Auroras first Royal Navy duties were as a troop transport, ferrying British soldiers from England to Gibraltar ahead of an expected French or Spanish assault. Thereafter, she was sailed for Havre de Grace, Maryland in search of French privateers. However there were concerns about her seaworthiness and she was returned to England in 1760 to undergo two successive naval surveys. No repairs were carried out, and instead Aurora was paid off in 1761 and her crew dispersed to other ships.

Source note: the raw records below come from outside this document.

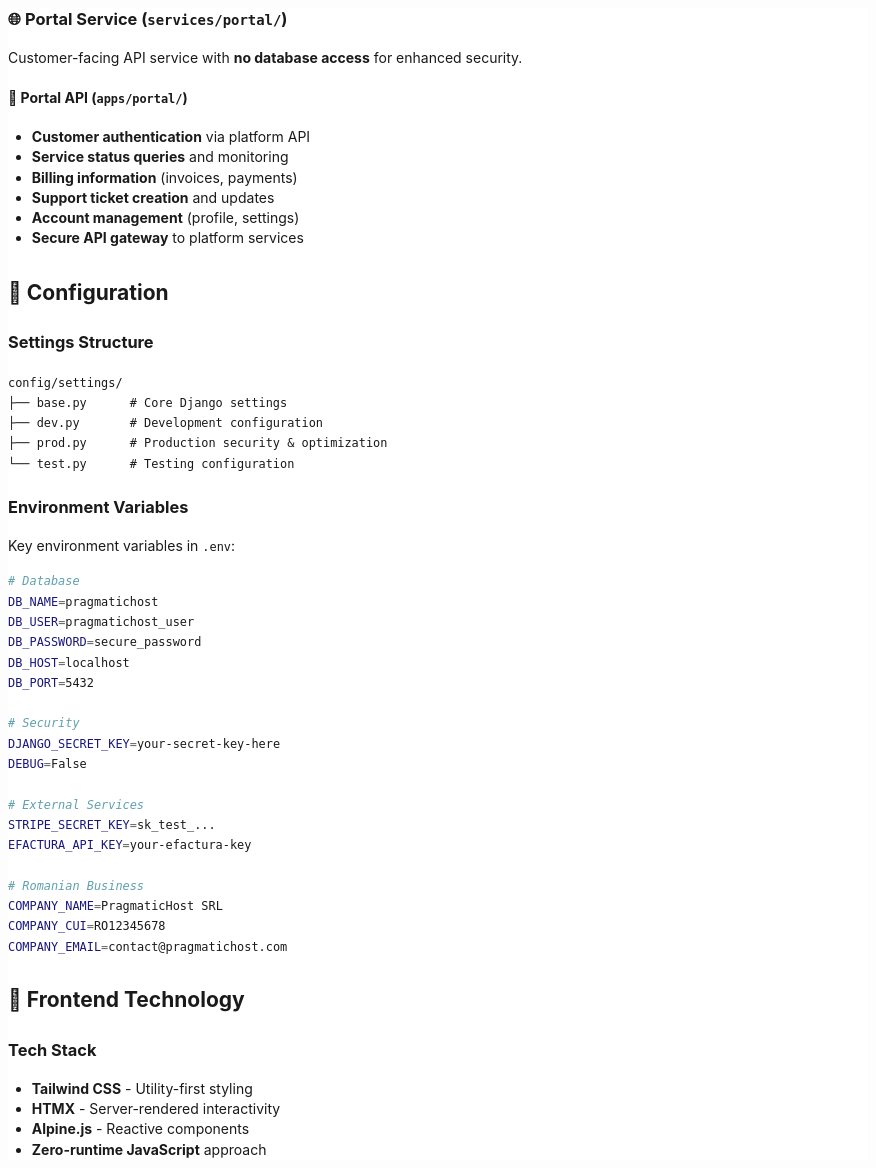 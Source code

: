 ### 🌐 Portal Service (`services/portal/`)
Customer-facing API service with **no database access** for enhanced security.

#### 📡 Portal API (`apps/portal/`)
- **Customer authentication** via platform API
- **Service status queries** and monitoring
- **Billing information** (invoices, payments)
- **Support ticket creation** and updates  
- **Account management** (profile, settings)
- **Secure API gateway** to platform services

## 🔧 Configuration

### Settings Structure
```
config/settings/
├── base.py      # Core Django settings
├── dev.py       # Development configuration
├── prod.py      # Production security & optimization
└── test.py      # Testing configuration
```

### Environment Variables
Key environment variables in `.env`:
```bash
# Database
DB_NAME=pragmatichost
DB_USER=pragmatichost_user
DB_PASSWORD=secure_password
DB_HOST=localhost
DB_PORT=5432

# Security
DJANGO_SECRET_KEY=your-secret-key-here
DEBUG=False

# External Services
STRIPE_SECRET_KEY=sk_test_...
EFACTURA_API_KEY=your-efactura-key

# Romanian Business
COMPANY_NAME=PragmaticHost SRL
COMPANY_CUI=RO12345678
COMPANY_EMAIL=contact@pragmatichost.com
```

## 🎨 Frontend Technology

### Tech Stack
- **Tailwind CSS** - Utility-first styling
- **HTMX** - Server-rendered interactivity
- **Alpine.js** - Reactive components
- **Zero-runtime JavaScript** approach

The vessel was recommissioned in 1762 under Captain Raby Vane and assigned to coastal patrols and cruising in English home waters and off the coast of France. She was again the subject of a naval survey, in December 1762, and was removed from active service in the same month. At the conclusion of the Seven Years' War in 1763, she was disassembled at Plymouth Dockyard and her timbers sold for £152.5s.